Sister Jean Thuerauf, a Catholic nun who started the Cookie Cart in North Minneapolis, has died, the Star Tribune reports.

Sister Jean Thuerauf in 2006. Photo: Dan Olson/MPR News.

She taught at a parochial school in white and wealthy Edina when she decided the people there needed her less than those in north Minneapolis, she told MPR News’ Dan Olson in a 2006 profile.

She started a religious program on Tuesday afternoons for the kids in the neighborhood and baking cookies was one of the activities, Olson wrote.

Thousands of other young people have had their lives influenced by the Cookie Cart and their association with Sister Jean.

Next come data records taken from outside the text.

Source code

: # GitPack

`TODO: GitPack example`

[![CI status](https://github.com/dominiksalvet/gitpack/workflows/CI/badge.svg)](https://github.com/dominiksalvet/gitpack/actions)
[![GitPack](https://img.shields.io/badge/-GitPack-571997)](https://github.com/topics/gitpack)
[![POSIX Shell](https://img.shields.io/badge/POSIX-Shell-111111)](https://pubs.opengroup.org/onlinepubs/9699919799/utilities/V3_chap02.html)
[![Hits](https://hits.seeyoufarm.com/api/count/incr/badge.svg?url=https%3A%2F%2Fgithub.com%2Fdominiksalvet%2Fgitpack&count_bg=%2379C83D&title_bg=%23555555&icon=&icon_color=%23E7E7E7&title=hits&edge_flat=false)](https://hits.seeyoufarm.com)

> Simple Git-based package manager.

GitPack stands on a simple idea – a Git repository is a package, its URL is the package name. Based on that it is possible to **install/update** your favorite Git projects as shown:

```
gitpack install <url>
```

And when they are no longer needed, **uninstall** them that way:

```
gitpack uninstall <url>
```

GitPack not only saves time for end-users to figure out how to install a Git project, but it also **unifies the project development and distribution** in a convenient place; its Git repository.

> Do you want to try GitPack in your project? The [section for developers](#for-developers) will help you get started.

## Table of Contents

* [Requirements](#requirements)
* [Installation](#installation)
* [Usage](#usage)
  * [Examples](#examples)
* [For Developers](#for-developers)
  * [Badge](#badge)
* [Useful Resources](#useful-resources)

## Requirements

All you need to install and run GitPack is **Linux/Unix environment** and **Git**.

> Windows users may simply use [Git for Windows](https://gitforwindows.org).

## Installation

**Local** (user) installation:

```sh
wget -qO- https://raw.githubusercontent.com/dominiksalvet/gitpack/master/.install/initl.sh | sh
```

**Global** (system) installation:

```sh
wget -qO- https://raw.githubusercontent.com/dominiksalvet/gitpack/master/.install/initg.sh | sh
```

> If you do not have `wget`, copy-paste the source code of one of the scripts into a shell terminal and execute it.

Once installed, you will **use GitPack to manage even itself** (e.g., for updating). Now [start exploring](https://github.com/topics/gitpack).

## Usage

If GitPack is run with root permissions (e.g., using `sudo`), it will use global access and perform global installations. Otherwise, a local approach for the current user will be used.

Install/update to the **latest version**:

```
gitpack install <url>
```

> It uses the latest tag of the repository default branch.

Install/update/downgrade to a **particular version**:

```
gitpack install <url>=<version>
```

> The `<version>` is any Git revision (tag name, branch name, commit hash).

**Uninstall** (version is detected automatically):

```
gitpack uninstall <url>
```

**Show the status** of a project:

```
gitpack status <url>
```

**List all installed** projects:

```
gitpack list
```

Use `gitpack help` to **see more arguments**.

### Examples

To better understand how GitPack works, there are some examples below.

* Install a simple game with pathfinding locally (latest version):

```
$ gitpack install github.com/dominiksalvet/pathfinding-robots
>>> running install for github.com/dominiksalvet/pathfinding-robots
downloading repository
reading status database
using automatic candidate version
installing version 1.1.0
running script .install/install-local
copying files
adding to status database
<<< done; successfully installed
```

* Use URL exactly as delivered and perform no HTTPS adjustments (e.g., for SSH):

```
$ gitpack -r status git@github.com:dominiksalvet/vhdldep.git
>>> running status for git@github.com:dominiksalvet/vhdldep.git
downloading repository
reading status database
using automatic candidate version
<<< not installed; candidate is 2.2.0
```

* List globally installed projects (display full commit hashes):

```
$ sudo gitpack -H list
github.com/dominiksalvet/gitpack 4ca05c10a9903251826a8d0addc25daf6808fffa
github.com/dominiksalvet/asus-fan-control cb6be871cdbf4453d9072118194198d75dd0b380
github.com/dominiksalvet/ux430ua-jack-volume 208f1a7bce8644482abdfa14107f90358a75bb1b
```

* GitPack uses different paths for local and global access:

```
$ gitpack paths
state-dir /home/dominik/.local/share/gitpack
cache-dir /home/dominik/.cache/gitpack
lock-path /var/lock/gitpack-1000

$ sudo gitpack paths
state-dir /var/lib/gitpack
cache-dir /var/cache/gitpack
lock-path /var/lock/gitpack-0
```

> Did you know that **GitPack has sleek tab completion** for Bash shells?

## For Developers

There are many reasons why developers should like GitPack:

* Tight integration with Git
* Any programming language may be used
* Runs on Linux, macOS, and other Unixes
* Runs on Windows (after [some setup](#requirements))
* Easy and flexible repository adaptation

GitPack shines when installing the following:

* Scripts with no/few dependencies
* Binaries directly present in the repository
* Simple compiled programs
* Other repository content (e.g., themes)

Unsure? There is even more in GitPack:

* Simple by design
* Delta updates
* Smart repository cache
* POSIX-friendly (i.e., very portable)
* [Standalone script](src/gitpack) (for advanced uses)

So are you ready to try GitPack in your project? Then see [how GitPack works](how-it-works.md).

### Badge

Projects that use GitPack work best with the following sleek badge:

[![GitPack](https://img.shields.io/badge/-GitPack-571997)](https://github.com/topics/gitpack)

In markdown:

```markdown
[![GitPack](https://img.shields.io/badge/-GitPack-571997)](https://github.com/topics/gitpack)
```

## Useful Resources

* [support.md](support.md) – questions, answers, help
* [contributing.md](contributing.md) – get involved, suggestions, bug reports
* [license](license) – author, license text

But time has not erased the sadness in her voice and eyes as she remembers a young man nearly 20 years ago, one she didn’t reach in time.

Then, as now Sister Jean, was living and working on Minneapolis’ near north side. Sitting on the front porch of her home just off West Broadway, she remembers a young man who had been in her after school program as a child. He’d joined a gang but wanted out, a decision he knew was life threatening.

He asked sister Jean for sanctuary.

“He had come to my door…and asked me to hide him. And I told him I couldn’t. But I told him that he could come and bake cookies again,” she recalls. “And then I opened the paper on the day he was supposed to come and his picture was there and he had been killed. So I took that as (my being) almost partly guilty for his death and decided we needed to do something for the teenagers.”

That something, Olson said, was cookies. The cookie-baking business, which started with an actual cart selling the cookies on the streets of north Minneapolis, created jobs and provided guidance for hundreds of young people. She also created a housing program for residents.

And she kept a shelf full of toys in her home. When kids stopped by, they were allowed to take one.

“Just because life starts off rough does not mean that that’s the end for you or that you don’t have a say in what sort of life you’re going to live or what sort of adult you are going to become,” she told Olson.

She was 85 when she died June 10 of natural causes long after a diagnosis of dementia, the Star Tribune said.